*About this exercise*
Stop after the line holding "by the client;". Repeat exactly every line before it in the records below, that line too, and leave out the pictures.

Saved data entries
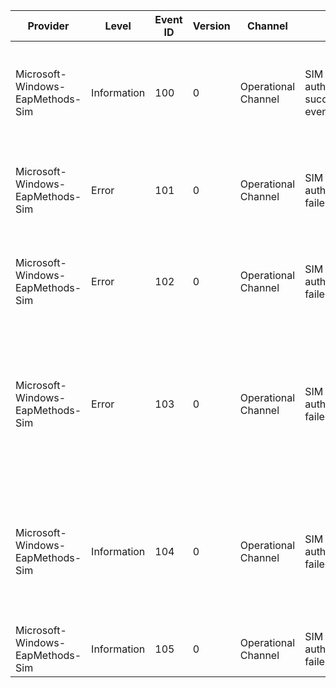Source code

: Provider                          |  Level        |  Event ID  |  Version  |  Channel              |  Task                                      |  Opcode  |  Keyword  |  Message
----------------------------------|---------------|------------|-----------|-----------------------|--------------------------------------------|----------|-----------|-------------------------------------------------------------------------------------------------------------------------------------------------
Microsoft-Windows-EapMethods-Sim  |  Information  |  100       |  0        |  Operational Channel  |  SIM based authentication succeeded event  |          |           |  {Method Name}: User with telephone number {Error Cause} was successfully authenticated to the network.
Microsoft-Windows-EapMethods-Sim  |  Error        |  101       |  0        |  Operational Channel  |  SIM based authentication failed event     |          |           |  {Method Name}: Authentication was terminated by the client; reason: {Error Cause}
Microsoft-Windows-EapMethods-Sim  |  Error        |  102       |  0        |  Operational Channel  |  SIM based authentication failed event     |          |           |  {Method Name}: Authentication was terminated by the server; reason: {Error Cause}
Microsoft-Windows-EapMethods-Sim  |  Error        |  103       |  0        |  Operational Channel  |  SIM based authentication failed event     |          |           |  {Method Name}: Fast re-authentication was terminated and a full authentication was initiated because the client and server were out of sequence
Microsoft-Windows-EapMethods-Sim  |  Information  |  104       |  0        |  Operational Channel  |  SIM based authentication failed event     |          |           |  {Method Name}: The client and server were found to be out of sequence during authentication. Re-synchronization occurred.
Microsoft-Windows-EapMethods-Sim  |  Information  |  105       |  0        |  Operational Channel  |  SIM based authentication failed event     |          |           |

*Finished task*
Source code

: Provider                          |  Level        |  Event ID  |  Version  |  Channel              |  Task                                      |  Opcode  |  Keyword  |  Message
----------------------------------|---------------|------------|-----------|-----------------------|--------------------------------------------|----------|-----------|-------------------------------------------------------------------------------------------------------------------------------------------------
Microsoft-Windows-EapMethods-Sim  |  Information  |  100       |  0        |  Operational Channel  |  SIM based authentication succeeded event  |          |           |  {Method Name}: User with telephone number {Error Cause} was successfully authenticated to the network.
Microsoft-Windows-EapMethods-Sim  |  Error        |  101       |  0        |  Operational Channel  |  SIM based authentication failed event     |          |           |  {Method Name}: Authentication was terminated by the client; reason: {Error Cause}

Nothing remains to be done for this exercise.